To maintain flexibility in choosing monitoring service, ask prospective installation companies to either supply you upfront with their systems’ programming codes or agree to come out to reset their systems, if requested. Because resetting the system usually involves a service call, it’s reasonable for a company to charge a fee for that work. Any such fee should be indicated on the written contract.
Our shoppers collected monitoring prices from the companies listed in our Ratings Tables. Most alarm installation companies do not actually perform the monitoring service, but simply act as sales agents for monitoring companies. Monitoring costs vary widely, as shown on the table below.
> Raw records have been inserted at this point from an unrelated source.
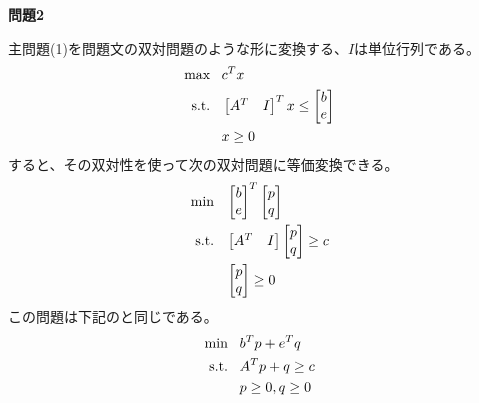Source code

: \documentclass{jsarticle}
\begin{document}
{\bf 問題2}

主問題(1)を問題文の双対問題のような形に変換する、$I$は単位行列である。
\begin{equation*}
\begin{split}
\text{max\,\,\,\,\,}& c^Tx \\
\text{s.t.\,\,\,\,\,}&
\begin{bmatrix}
A^T  & I
\end{bmatrix}
^Tx \le
\begin{bmatrix}
b \\
e
\end{bmatrix}
\\
&x \ge 0
\end{split}
\end{equation*}
すると、その双対性を使って次の双対問題に等価変換できる。
\begin{equation*}
\begin{split}
\text{min\,\,\,\,\,}&
\begin{bmatrix}
b \\
e
\end{bmatrix}^T
\begin{bmatrix}
p \\
q
\end{bmatrix}
\\
\text{s.t.\,\,\,\,\,}&
\begin{bmatrix}
A^T  & I
\end{bmatrix}
\begin{bmatrix}
p \\
q
\end{bmatrix}
\ge
c
\\
& \begin{bmatrix}
p \\
q
\end{bmatrix} \ge 0
\end{split}
\end{equation*}
この問題は下記のと同じである。
\begin{equation*}
\begin{split}
\text{min\,\,\,\,\,}& b^Tp + e^Tq \\
\text{s.t.\,\,\,\,\,}&
A^Tp + q \ge c \\
& p \ge 0, q \ge 0
\end{split}
\end{equation*}
\end{document}
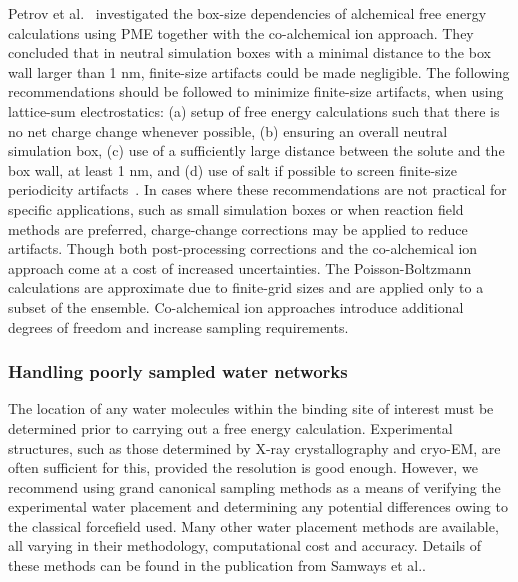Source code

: \documentclass[9pt,bestpractices]{livecoms}
\begin{document}
Petrov et al.~\cite{Petrov2024guidelines} investigated the box-size dependencies of alchemical free energy calculations using PME together with the co-alchemical ion approach. They concluded that in neutral simulation boxes with a minimal distance to the box wall larger than 1 nm, finite-size artifacts could be made negligible. The following recommendations should be followed to minimize finite-size artifacts, when using lattice-sum electrostatics: (a) setup of free energy calculations such that there is no net charge change whenever possible, (b) ensuring an overall neutral simulation box, (c) use of a sufficiently large distance between the solute and the box wall, at least 1 nm, and (d) use of salt if possible to screen finite-size periodicity artifacts~\cite{chen2018accurate}. In cases where these recommendations are not practical for specific applications, such as small simulation boxes or when reaction field methods are preferred, charge-change corrections may be applied to reduce artifacts. Though both post-processing corrections and the co-alchemical ion approach come at a cost of increased uncertainties. The Poisson-Boltzmann calculations are approximate due to finite-grid sizes and are applied only to a subset of the ensemble. Co-alchemical ion approaches introduce additional degrees of freedom and increase sampling requirements.

\subsubsection{Handling poorly sampled water networks}
The location of any water molecules within the binding site of interest must be determined prior to carrying out a free energy calculation. Experimental structures, such as those determined by X-ray crystallography and cryo-EM, are often sufficient for this, provided the resolution is good enough. However, we recommend using grand canonical sampling methods\cite{melling2023enhanced, samways2020grand} as a means of verifying the experimental water placement and determining any potential differences owing to the classical forcefield used. Many other water placement methods are available, all varying in their methodology, computational cost and accuracy. Details of these methods can be found in the publication from Samways et al.\cite{samways2021water}.
\end{document}
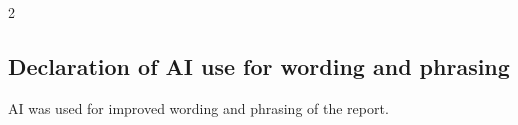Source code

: 2\vspace*{\fill} %
\begin{center}
    \section*{Declaration of AI use for wording and phrasing}
    AI was used for improved wording and phrasing of the report.
\end{center}
\vspace*{\fill} %
\newpage
\tableofcontents



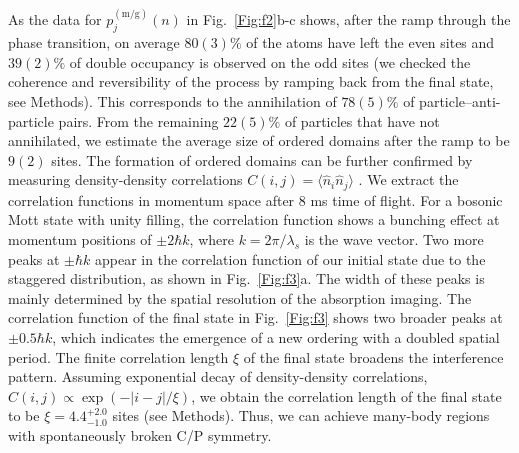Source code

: \documentclass[aps,prl,twocolumn,superscriptaddress,footinbib,linenumbers]{revtex4}
\begin{document}
As the data for $p_j^{(\mathrm{m}/\mathrm{g})}(n)$ in Fig.~\ref{Fig:f2}b-c shows, after the ramp through the phase transition, on average $80(3)\%$ of the atoms have left the even sites and $39(2)\%$ of double occupancy is observed on the odd sites (we checked the coherence and reversibility of the process by ramping back from the final state, see Methods). This corresponds to the annihilation of $78(5)\%$ of particle--anti-particle pairs. From the remaining $22(5)\%$ of particles that have not annihilated, we estimate the average size of ordered domains after the ramp to be $9(2)$ sites. The formation of ordered domains can be further confirmed by measuring density-density correlations $C(i,j)=\langle \hat{n}_i \hat{n}_{j} \rangle$ \cite{Altman:2004,Folling:2005,Simon:2011}. We extract the correlation functions in momentum space after $8$ ms time of flight. For a bosonic Mott state with unity filling, the correlation function shows a bunching effect at momentum positions of $\pm 2\hbar k$, where $k=2\pi/\lambda_s$ is the wave vector. Two more peaks at $\pm \hbar k$ appear in the correlation function of our initial state due to the staggered distribution, as shown in Fig.~\ref{Fig:f3}a. The width of these peaks is mainly determined by the spatial resolution of the absorption imaging. The correlation function of the final state in Fig.~\ref{Fig:f3} shows two broader peaks at $\pm 0.5 \hbar k$, which indicates the emergence of a new ordering with a doubled spatial period. The finite correlation length $\xi$ of the final state broadens the interference pattern. Assuming exponential decay of density-density correlations, $C(i,j) \propto \exp(-|i-j|/\xi)$, we obtain the correlation length of the final state to be $\xi = 4.4^{+2.0}_{-1.0}$ sites (see Methods). Thus, we can achieve many-body regions with spontaneously broken C/P symmetry.
\end{document}
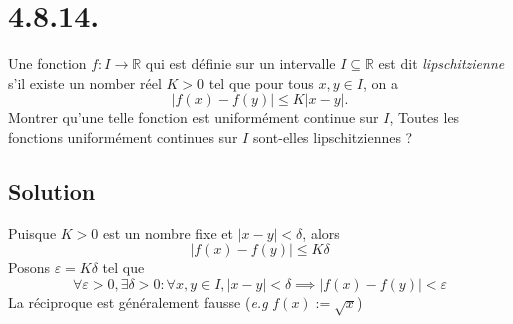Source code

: \section*{4.8.14.}
	Une fonction $f:I\longrightarrow\mathbb{R}$ qui est définie sur un intervalle $I\subseteq\mathbb{R}$ est dit \textit{lipschitzienne} s'il existe un nomber réel $K>0$ tel que pour tous $x,y\in I$, on a\[|f(x)-f(y)|\leq K|x-y|.\]
	Montrer qu'une telle fonction est uniformément continue sur $I$, Toutes les fonctions uniformément continues sur $I$ sont-elles lipschitziennes ?
	\subsection*{Solution}
	Puisque $K>0$ est un nombre fixe et $|x-y|<\delta$, alors
	\[|f(x)-f(y)|\leq K\delta\]
	Posons $\varepsilon=K\delta$ tel que
	\[\forall \varepsilon>0,\exists\delta>0 : \forall x,y\in I, |x-y|<\delta \implies |f(x)-f(y)|<\varepsilon\]
	La réciproque est généralement fausse (\textit{e.g} $f(x):=\sqrt{x}$)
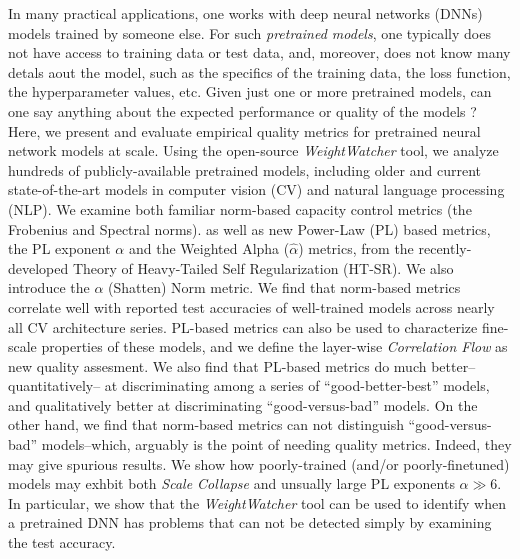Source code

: 
In many practical applications, one works with deep neural networks (DNNs) models trained by someone else.
For such \emph{pretrained models}, one typically does not have access to training data or test data, 
and, moreover,  does not know many detals aout the  model, such as
the specifics of the training data, the loss function, the hyperparameter values, etc.
Given just one or more pretrained models, can one say anything about the expected performance or quality of the models ?
Here, we present and evaluate empirical quality metrics for pretrained neural network models at scale.
%
Using the open-source \emph{WeightWatcher} tool, we analyze hundreds of publicly-available pretrained models, including older and current state-of-the-art models in computer vision (CV) and natural language processing (NLP).
We examine both familiar norm-based capacity control metrics (the Frobenius and  Spectral norms). as well as
new Power-Law (PL) based metrics, the PL exponent $\alpha$ and the Weighted Alpha ($\hat{\alpha}$) metrics,
from the recently-developed Theory of Heavy-Tailed Self Regularization (HT-SR).
We also introduce the $\alpha$ (Shatten) Norm metric.
We find that norm-based metrics correlate well with reported test accuracies of well-trained models
across nearly all CV architecture series.
PL-based metrics can also be used to characterize fine-scale properties of these models, and
we define the layer-wise \emph{Correlation Flow} as new quality assesment.
We also find that PL-based metrics do much better--quantitatively-- at discriminating among
a series of ``good-better-best'' models, and qualitatively better at discriminating ``good-versus-bad'' models.
On the other hand, we find that norm-based metrics can not distinguish ``good-versus-bad'' models--which, 
arguably is the point of needing quality metrics.  Indeed, they may give spurious results.
We show how poorly-trained (and/or poorly-finetuned) models may exhbit both \emph{Scale Collapse}
and unsually large PL exponents $\alpha\gg 6$.  In particular, we show that the \emph{WeightWatcher} tool
can be used to identify when a pretrained DNN has problems that can not be detected simply
by examining the test accuracy.




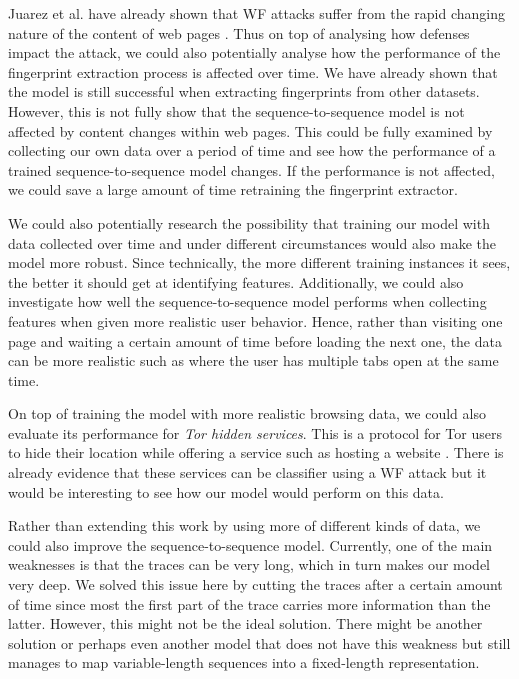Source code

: Juarez et al. have already shown that WF attacks suffer from the rapid changing nature of the content of web pages \cite{wfpevaluation}.
Thus on top of analysing how defenses impact the attack, we could also potentially analyse how the performance of the fingerprint extraction process is affected over time.
We have already shown that the model is still successful when extracting fingerprints from other datasets. %
However, this is not fully show that the sequence-to-sequence model is not affected by content changes within web pages.
This could be fully examined by collecting our own data over a period of time and see how the performance of a trained sequence-to-sequence model changes.
If the performance is not affected, we could save a large amount of time retraining the fingerprint extractor.

We could also potentially research the possibility that training our model with data collected over time and under different circumstances would also make the model more robust.
Since technically, the more different training instances it sees, the better it should get at identifying features.
Additionally, we could also investigate how well the sequence-to-sequence model performs when collecting features when given more realistic user behavior.
Hence, rather than visiting one page and waiting a certain amount of time before loading the next one, the data can be more realistic such as where the user has multiple tabs open at the same time.

On top of training the model with more realistic browsing data, we could also evaluate its performance for \textit{Tor hidden services}.
This is a protocol for Tor users to hide their location while offering a service such as hosting a website \cite{tor_hidden_services}.
There is already evidence that these services can be classifier using a WF attack \cite{kfingerprinting} but it would be interesting to see how our model would perform on this data.

Rather than extending this work by using more of different kinds of data, we could also improve the sequence-to-sequence model.
Currently, one of the main weaknesses is that the traces can be very long, which in turn makes our model very deep.
We solved this issue here by cutting the traces after a certain amount of time since most the first part of the trace carries more information than the latter.
However, this might not be the ideal solution.
There might be another solution or perhaps even another model that does not have this weakness but still manages to map variable-length sequences into a fixed-length representation.

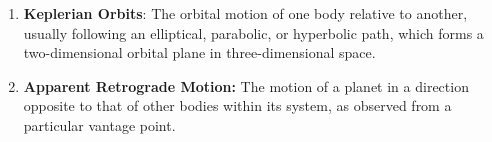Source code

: \documentclass[12pt]{article}
\begin{document}
\begin{spacing}{1.25}
{\begin{enumerate}
        \item \label{app:keplerian_orbits} \textbf{Keplerian Orbits}: The orbital motion of one body relative to another, usually following an elliptical, parabolic, or hyperbolic path, which forms a two-dimensional orbital plane in three-dimensional space.

        \item \label{app:apparent_retrograde_motion} \textbf{Apparent Retrograde Motion:} The motion of a planet in a direction opposite to that of other bodies within its system, as observed from a particular vantage point.
    \end{enumerate}
}

\end{spacing}
\end{document}
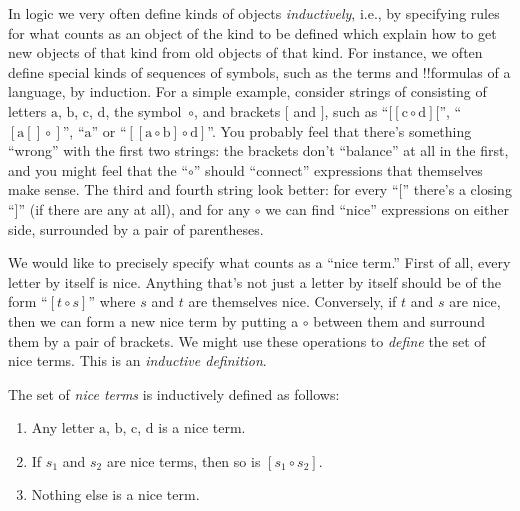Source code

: \documentclass[../../../include/open-logic-section]{subfiles}
\begin{document}

In logic we very often define kinds of objects \emph{inductively},
i.e., by specifying rules for what counts as an object of the kind to
be defined which explain how to get new objects of that kind from old
objects of that kind.  For instance, we often define special kinds of
sequences of symbols, such as the terms and !!{formula}s of a
language, by induction.  For a simple example, consider strings of
consisting of letters $\mathrm{a}$, $\mathrm{b}$, $\mathrm{c}$,
$\mathrm{d}$, the symbol~$\circ$, and brackets $[$ and $]$, such as
``$[[\mathrm{c} \circ \mathrm{d}][$'', ``$[\mathrm{a}[]\circ]$'',
``$\mathrm{a}$'' or ``$[[\mathrm{a} \circ \mathrm{b}]\circ
\mathrm{d}]$''.  You probably feel that there's something
``wrong'' with the first two strings: the brackets don't
``balance'' at all in the first, and you might feel that the
``$\circ$'' should ``connect'' expressions that themselves make
sense. The third and fourth string look better: for every ``$[$''
there's a closing ``$]$'' (if there are any at all), and for any
$\circ$ we can find ``nice'' expressions on either side,
surrounded by a pair of parentheses.

We would like to precisely specify what counts as a ``nice term.''
First of all, every letter by itself is nice.  Anything that's not
just a letter by itself should be of the form ``$[t \circ s]$'' where
$s$ and $t$ are themselves nice. Conversely, if $t$ and $s$ are nice,
then we can form a new nice term by putting a $\circ$ between them and
surround them by a pair of brackets.  We might use these operations
to \emph{define} the set of nice terms.  This is an \emph{inductive
  definition}.

\begin{defn}
  The set of \emph{nice terms} is inductively defined as follows:
  \begin{enumerate}
  \item Any letter $\mathrm{a}$, $\mathrm{b}$, $\mathrm{c}$,
    $\mathrm{d}$ is a nice term.
  \item If $s_1$ and $s_2$ are nice terms, then so
    is $[s_1 \circ s_2]$.
  \item Nothing else is a nice term.
  \end{enumerate}
\end{defn}
\end{document}
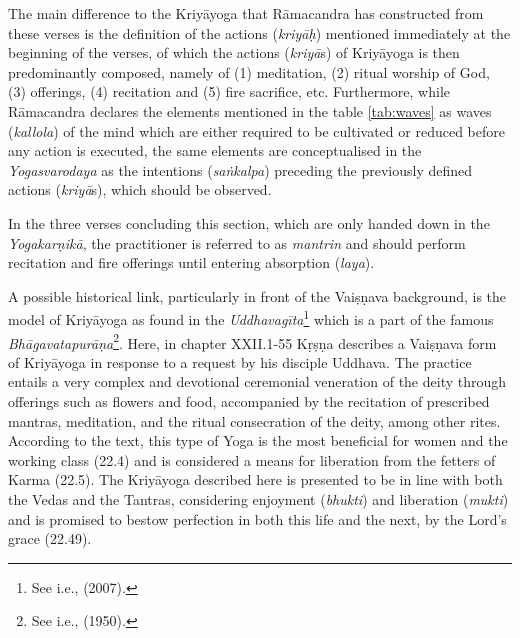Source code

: The main difference to the Kriyāyoga that Rāmacandra has constructed from these verses is the definition of the actions (\textit{kriyāḥ}) mentioned immediately at the beginning of the verses, of which the actions (\textit{kriyā}s) of Kriyāyoga is then predominantly composed, namely of (1) meditation, (2) ritual worship of God, (3) offerings, (4) recitation and (5) fire sacrifice, etc. Furthermore, while Rāmacandra declares the elements mentioned in the table \ref{tab:waves} as waves (\textit{kallola}) of the mind which are either required to be cultivated or reduced before any action is executed, the same elements are conceptualised in the \textit{Yogasvarodaya} as the intentions (\textit{saṅkalpa}) preceding the previously defined actions (\textit{kriyā}s), which should be observed.

In the three verses concluding this section, which are only handed down in the \textit{Yogakarṇikā}, the practitioner is referred to as \textit{mantrin} and should perform recitation and fire offerings until entering absorption (\textit{laya}).

A possible historical link, particularly in front of the Vaiṣṇava background, is the model of Kriyāyoga as found in the \textit{Uddhavagīta}\footnote{See i.e., \citeauthor{uddhavagita2007} (2007).} which is a part of the famous \textit{Bhāgavatapurāṇa}\footnote{See i.e., \citeauthor{bhagavata} (1950).}. Here, in chapter XXII.1-55 Kṛṣṇa describes a Vaiṣṇava form of Kriyāyoga in response to a request by his disciple Uddhava. The practice entails a very complex and devotional ceremonial veneration of the deity through offerings such as flowers and food, accompanied by the recitation of prescribed mantras, meditation, and the ritual consecration of the deity, among other rites. According to the text, this type of Yoga is the most beneficial for women and the working class (22.4) and is considered a means for liberation from the fetters of Karma (22.5). The Kriyāyoga described here is presented to be in line with both the Vedas and the Tantras, considering enjoyment (\textit{bhukti}) and liberation (\textit{mukti}) and is promised to bestow perfection in both this life and the next, by the Lord's grace (22.49).  


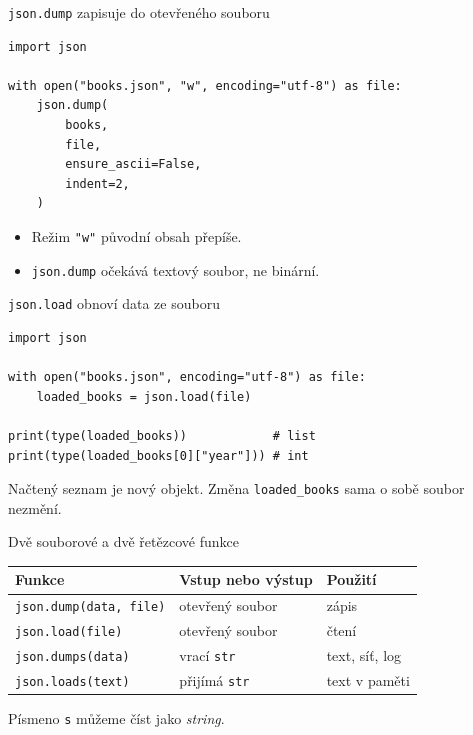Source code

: \documentclass[aspectratio=169]{beamer}
\begin{document}
\begin{frame}[fragile]{\texttt{json.dump} zapisuje do otevřeného souboru}
\begin{lstlisting}[style=pythonSmall]
import json

with open("books.json", "w", encoding="utf-8") as file:
    json.dump(
        books,
        file,
        ensure_ascii=False,
        indent=2,
    )
\end{lstlisting}
  \begin{itemize}
    \item Režim \texttt{"w"} původní obsah přepíše.
    \item \texttt{json.dump} očekává textový soubor, ne binární.
  \end{itemize}
\end{frame}

\begin{frame}[fragile]{\texttt{json.load} obnoví data ze souboru}
\begin{lstlisting}[style=python]
import json

with open("books.json", encoding="utf-8") as file:
    loaded_books = json.load(file)

print(type(loaded_books))            # list
print(type(loaded_books[0]["year"])) # int
\end{lstlisting}
  Načtený seznam je nový objekt. Změna \texttt{loaded\_books} sama o sobě soubor nezmění.
\end{frame}

\begin{frame}{Dvě souborové a dvě řetězcové funkce}
  \centering
  \begin{tabular}{lll}
    \textbf{Funkce} & \textbf{Vstup nebo výstup} & \textbf{Použití} \\
    \hline
    \texttt{json.dump(data, file)} & otevřený soubor & zápis \\
    \texttt{json.load(file)} & otevřený soubor & čtení \\
    \texttt{json.dumps(data)} & vrací \texttt{str} & text, síť, log \\
    \texttt{json.loads(text)} & přijímá \texttt{str} & text v paměti \\
  \end{tabular}
  \vspace{6mm}

  Písmeno \texttt{s} můžeme číst jako \emph{string}.
\end{frame}
\end{document}
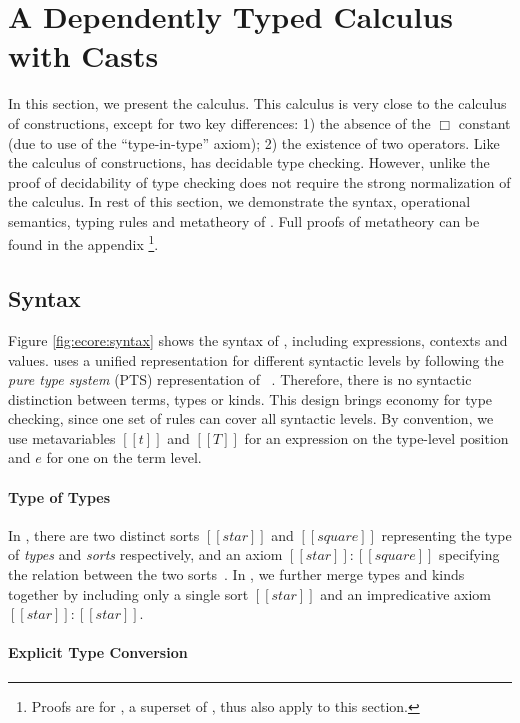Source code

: 
\section{A Dependently Typed Calculus with Casts}\label{sec:ecore}

In this section, we present the \ecore calculus. This calculus is very
close to the calculus of constructions, except for two key differences:
1) the absence of the $\Box$ constant (due to use of the
``type-in-type'' axiom); 2) the existence of two \cast operators. Like
the calculus of constructions, \ecore has decidable
type checking. However, unlike \cc the proof of decidability of
type checking does not require the strong normalization of the
calculus.  In rest of this section, we demonstrate the syntax,
operational semantics, typing rules and metatheory of \ecore.
Full proofs of metatheory can be found in the appendix%
\footnote{Proofs are for \name, a superset of \ecore, thus also apply to this section.}.

\subsection{Syntax}\label{sec:ecore:syn}

Figure \ref{fig:ecore:syntax} shows the syntax of \ecore, including
expressions, contexts and values. \ecore uses a unified 
representation for different syntactic levels by following the
\emph{pure type system} (PTS) representation of \cc~\cite{handbook}. Therefore, there
is no syntactic distinction between terms, types or kinds. This design
brings economy for type checking, since one set of rules can cover
all syntactic levels. By convention, we use metavariables $[[t]]$ and
$[[T]]$ for an expression on the type-level position and $e$ for one
on the term level.

\paragraph{Type of Types}
In \cc, there are two distinct sorts $[[star]]$ and
$[[square]]$ representing the type of \emph{types} and \emph{sorts}
respectively, and an axiom $[[star]]:[[square]]$ specifying the
relation between the two sorts~\cite{handbook}. In \ecore, we further merge types and
kinds together by including only a single sort $[[star]]$ and an
impredicative axiom $[[star]]:[[star]]$.

\paragraph{Explicit Type Conversion}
|Prices Quoted for Central Station Monitoring
Costs include required setup fees and available discounts for committing to service for 3 years
|Company||Landline monitoring for 3 years||Cellular monitoring for 3 years|
|ADT Security Services||$1,044||—1|
|Alarmguard Security Systems||$828||$1,388|
|Froula Alarm Systems||$1,050||$1,697|
|Guardian Security Systems||$1,137||$1,425|
|Home Safety Research||$1,078||$1,738|
|Puget Sound Alarm/Guard Assurance||$1,175||$1,230|
1 Insufficient data. Company would not quote prices for this service over the phone to our shoppers.
What Are the Payment Terms?
When obtaining bids for alarm system installation, discuss payment terms. The more you can pay after the job is complete, the better. The best arrangement is to pay a chunk of the installation price 15 or 30 days after completion: It gives you maximum leverage if any problems need to be corrected.
Check also the company’s monitoring agreement for any provisions that require auto-renewal of its monitoring service. Some companies will—without prior notification from customers within a fairly short window of time—automatically renew their monitoring service for a year or more. Because some companies routinely increase their monthly monitoring charges, strict auto-renewing agreements can be bad deals for you.
Will They Deal with the Paperwork?
Many jurisdictions require homeowners to register their alarm systems. The company you use should provide the required paperwork, and many will submit it for you. Most registrations either are free or require a nominal administrative fee. Some registrations must be renewed every few years. Your installer should inform you of the requirements in your area.